- DIRECTIONS: Output every entry exactly as written, but omit the pictures.

Content starts

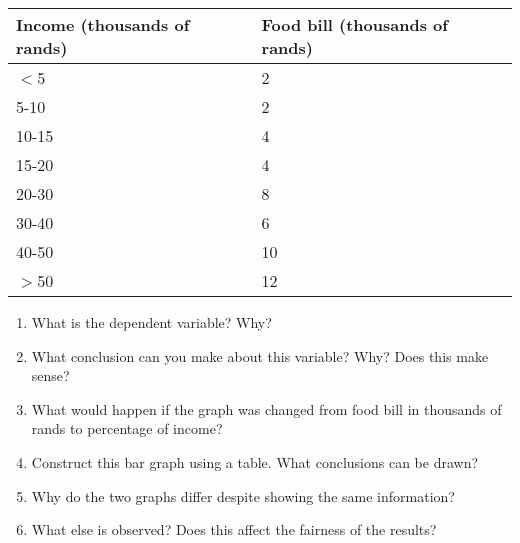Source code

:{\begin{center}
\begin{tabular}{|l|l|}
\hline
Income (thousands of rands) & Food bill (thousands of rands) \\ 
\hline
 $<$5  & 2  \\
 5-10  & 2  \\
 10-15 & 4  \\
 15-20 & 4  \\
 20-30 & 8  \\
 30-40 & 6  \\
 40-50 & 10 \\
 $>$50 & 12 \\
\hline
\end{tabular}
\end{center}

\begin{enumerate}
\item What is the dependent variable? Why?
\item What conclusion can you make about this variable? Why? Does this make sense? 
\item What would happen if the graph was changed from food bill in thousands of rands to percentage of income?
\item Construct this bar graph using a table. What conclusions can be drawn?
\item Why do the two graphs differ despite showing the same information?
\item What else is observed? Does this affect the fairness of the results? 
\end{enumerate}
}

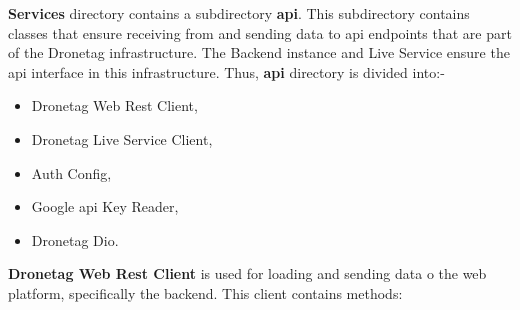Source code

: \textbf{Services} directory contains a subdirectory \textbf{api}.
This subdirectory contains classes that ensure receiving from and sending data to \acrshort{api} endpoints that are part of the Dronetag infrastructure.
The Backend instance and Live Service ensure the \acrshort{api} interface in this infrastructure.
Thus, \textbf{api} directory is divided into:-
\begin{itemize}
    \item Dronetag Web Rest Client,
    \item Dronetag Live Service Client,
    \item Auth Config,
    \item Google \acrshort{api} Key Reader,
    \item Dronetag Dio.
\end{itemize}
\newpage
\textbf{Dronetag Web Rest Client} is used for loading and sending data o the web platform, specifically the backend.
This client contains methods:
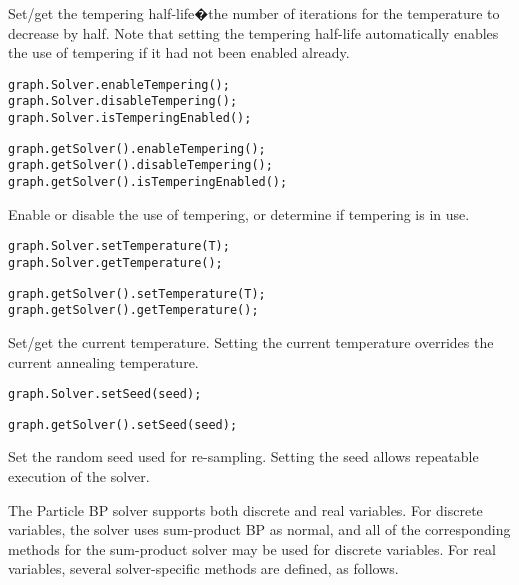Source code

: Set/get the tempering half-life�the number of iterations for the temperature to decrease by half. Note that setting the tempering half-life automatically enables the use of tempering if it had not been enabled already.

\ifmatlab
\begin{lstlisting}
graph.Solver.enableTempering();
graph.Solver.disableTempering();
graph.Solver.isTemperingEnabled();
\end{lstlisting}
\fi

\ifjava
\begin{lstlisting}
graph.getSolver().enableTempering();
graph.getSolver().disableTempering();
graph.getSolver().isTemperingEnabled();
\end{lstlisting}
\fi

Enable or disable the use of tempering, or determine if tempering is in use.

\ifmatlab
\begin{lstlisting}
graph.Solver.setTemperature(T);
graph.Solver.getTemperature();
\end{lstlisting}
\fi

\ifjava
\begin{lstlisting}
graph.getSolver().setTemperature(T);
graph.getSolver().getTemperature();
\end{lstlisting}
\fi

Set/get the current temperature. Setting the current temperature overrides the current annealing temperature.

\ifmatlab
\begin{lstlisting}
graph.Solver.setSeed(seed);
\end{lstlisting}
\fi

\ifjava
\begin{lstlisting}
graph.getSolver().setSeed(seed);
\end{lstlisting}
\fi

Set the random seed used for re-sampling. Setting the seed allows repeatable execution of the solver.


The Particle BP solver supports both discrete and real variables. For discrete variables, the solver uses sum-product BP as normal, and all of the corresponding methods for the sum-product solver may be used for discrete variables. For real variables, several solver-specific methods are defined, as follows.

\label{sec:ParticleBPRealVariableSpecificMethods}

Content ends

- PROBLEM SOLUTION:
Source code

:{\begin{center}
\begin{tabular}{|l|l|}
\hline
Income (thousands of rands) & Food bill (thousands of rands) \\ 
\hline
 $<$5  & 2  \\
 5-10  & 2  \\
 10-15 & 4  \\
 15-20 & 4  \\
 20-30 & 8  \\
 30-40 & 6  \\
 40-50 & 10 \\
 $>$50 & 12 \\
\hline
\end{tabular}
\end{center}

\begin{enumerate}
\item What is the dependent variable? Why?
\item What conclusion can you make about this variable? Why? Does this make sense? 
\item What would happen if the graph was changed from food bill in thousands of rands to percentage of income?
\item Construct this bar graph using a table. What conclusions can be drawn?
\item Why do the two graphs differ despite showing the same information?
\item What else is observed? Does this affect the fairness of the results? 
\end{enumerate}
}

Source code

: \textbf{Services} directory contains a subdirectory \textbf{api}.
This subdirectory contains classes that ensure receiving from and sending data to \acrshort{api} endpoints that are part of the Dronetag infrastructure.
The Backend instance and Live Service ensure the \acrshort{api} interface in this infrastructure.
Thus, \textbf{api} directory is divided into:-
\begin{itemize}
    \item Dronetag Web Rest Client,
    \item Dronetag Live Service Client,
    \item Auth Config,
    \item Google \acrshort{api} Key Reader,
    \item Dronetag Dio.
\end{itemize}
\newpage
\textbf{Dronetag Web Rest Client} is used for loading and sending data o the web platform, specifically the backend.
This client contains methods:
Source code

: Set/get the tempering half-life�the number of iterations for the temperature to decrease by half. Note that setting the tempering half-life automatically enables the use of tempering if it had not been enabled already.

\ifmatlab
\begin{lstlisting}
graph.Solver.enableTempering();
graph.Solver.disableTempering();
graph.Solver.isTemperingEnabled();
\end{lstlisting}
\fi

\ifjava
\begin{lstlisting}
graph.getSolver().enableTempering();
graph.getSolver().disableTempering();
graph.getSolver().isTemperingEnabled();
\end{lstlisting}
\fi

Enable or disable the use of tempering, or determine if tempering is in use.

\ifmatlab
\begin{lstlisting}
graph.Solver.setTemperature(T);
graph.Solver.getTemperature();
\end{lstlisting}
\fi

\ifjava
\begin{lstlisting}
graph.getSolver().setTemperature(T);
graph.getSolver().getTemperature();
\end{lstlisting}
\fi

Set/get the current temperature. Setting the current temperature overrides the current annealing temperature.

\ifmatlab
\begin{lstlisting}
graph.Solver.setSeed(seed);
\end{lstlisting}
\fi

\ifjava
\begin{lstlisting}
graph.getSolver().setSeed(seed);
\end{lstlisting}
\fi

Set the random seed used for re-sampling. Setting the seed allows repeatable execution of the solver.


The Particle BP solver supports both discrete and real variables. For discrete variables, the solver uses sum-product BP as normal, and all of the corresponding methods for the sum-product solver may be used for discrete variables. For real variables, several solver-specific methods are defined, as follows.

\label{sec:ParticleBPRealVariableSpecificMethods}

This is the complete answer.